November 9, 2023, 15:00 – 18:00 hrs
An Introduction to the Julia Programming Language | A fresh approach to scientific computing
Hannes Diemerling, Maximilian Ernst, Moritz Ketzer, Aaron Peikert
Julia is a high-level dynamic programming language designed for numerical and scientific computing, data analysis, machine learning, and more. Julia's user-friendly interface, resembling popular languages like R, Python, and Matlab, makes it easily accessible for learners. Ist focus on performance, however, enables computational speeds that often rival, or even surpass, those of low-level languages such as C or Fortran. Therefore, Julia is an ideal choice for large-scale data analysis and other computationally intensive tasks, as it can be orders of magnitude faster than R or Python. In this workshop, we will introduce you to the basics of Julia and the key features that set it apart from other languages.
This workshop is designed for R/Python/Matlab users interested in learning a new programming language or wanting to improve their data analysis and scientific computing skills. No prior experience with Julia is required, but understanding a programming language is recommended.

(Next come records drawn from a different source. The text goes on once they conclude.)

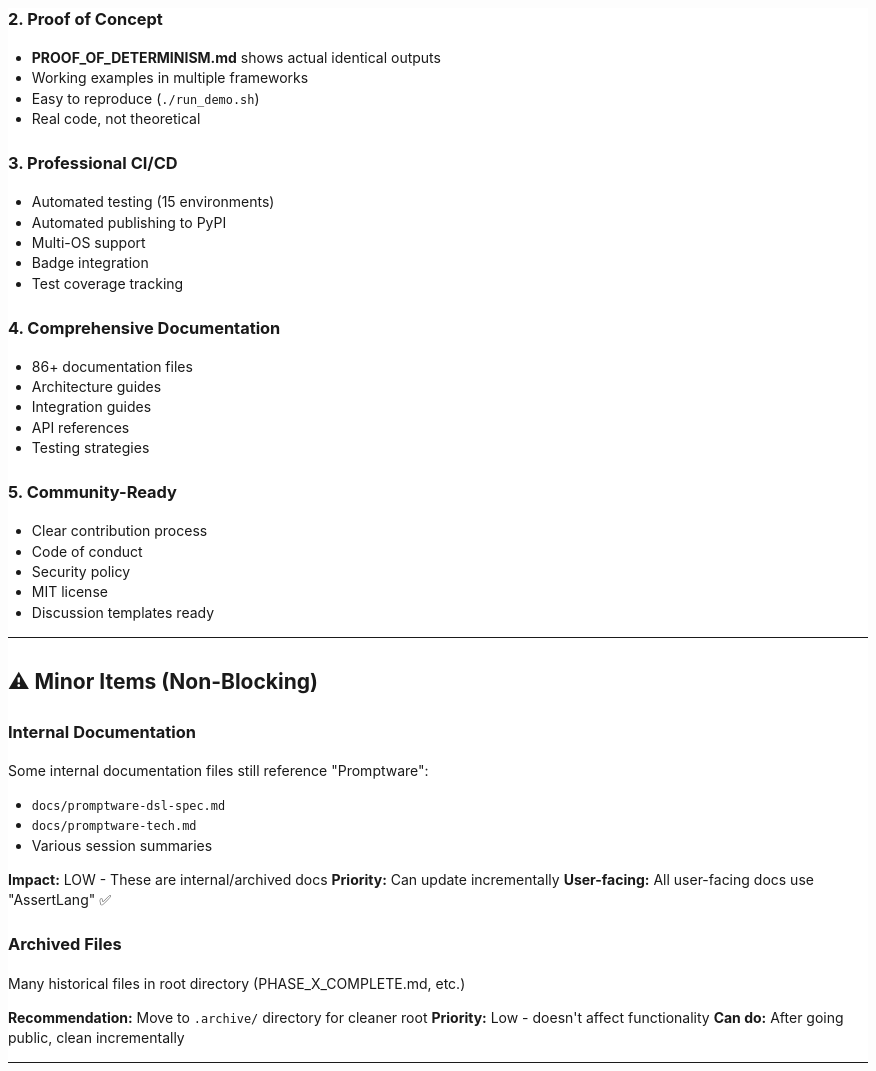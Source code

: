 ### 2. Proof of Concept
- **PROOF_OF_DETERMINISM.md** shows actual identical outputs
- Working examples in multiple frameworks
- Easy to reproduce (`./run_demo.sh`)
- Real code, not theoretical

### 3. Professional CI/CD
- Automated testing (15 environments)
- Automated publishing to PyPI
- Multi-OS support
- Badge integration
- Test coverage tracking

### 4. Comprehensive Documentation
- 86+ documentation files
- Architecture guides
- Integration guides
- API references
- Testing strategies

### 5. Community-Ready
- Clear contribution process
- Code of conduct
- Security policy
- MIT license
- Discussion templates ready

---

## ⚠️ Minor Items (Non-Blocking)

### Internal Documentation
Some internal documentation files still reference "Promptware":
- `docs/promptware-dsl-spec.md`
- `docs/promptware-tech.md`
- Various session summaries

**Impact:** LOW - These are internal/archived docs
**Priority:** Can update incrementally
**User-facing:** All user-facing docs use "AssertLang" ✅

### Archived Files
Many historical files in root directory (PHASE_X_COMPLETE.md, etc.)

**Recommendation:** Move to `.archive/` directory for cleaner root
**Priority:** Low - doesn't affect functionality
**Can do:** After going public, clean incrementally

---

To get started head to the website of the workshop: https://formal-methods-mpi.github.io/Workshop.jl/stable/
Thinking Bayesian Statistics
Timo von Oertzen
Analyzing data with Bayesian statistics needs a lot of rethinking, but for most application no new software skills. Programs you always used can do most of what Bayesian analyses need. In this workshop, we will discuss what Bayesian methods really mean, why we still need to think (even more) although we use Bayesian statistics (in particular, why sub-dimensional tests are still impossible), how we can use old tools for most of analyses, and a little glance at the new tools if we want to do real fancy Bayesian.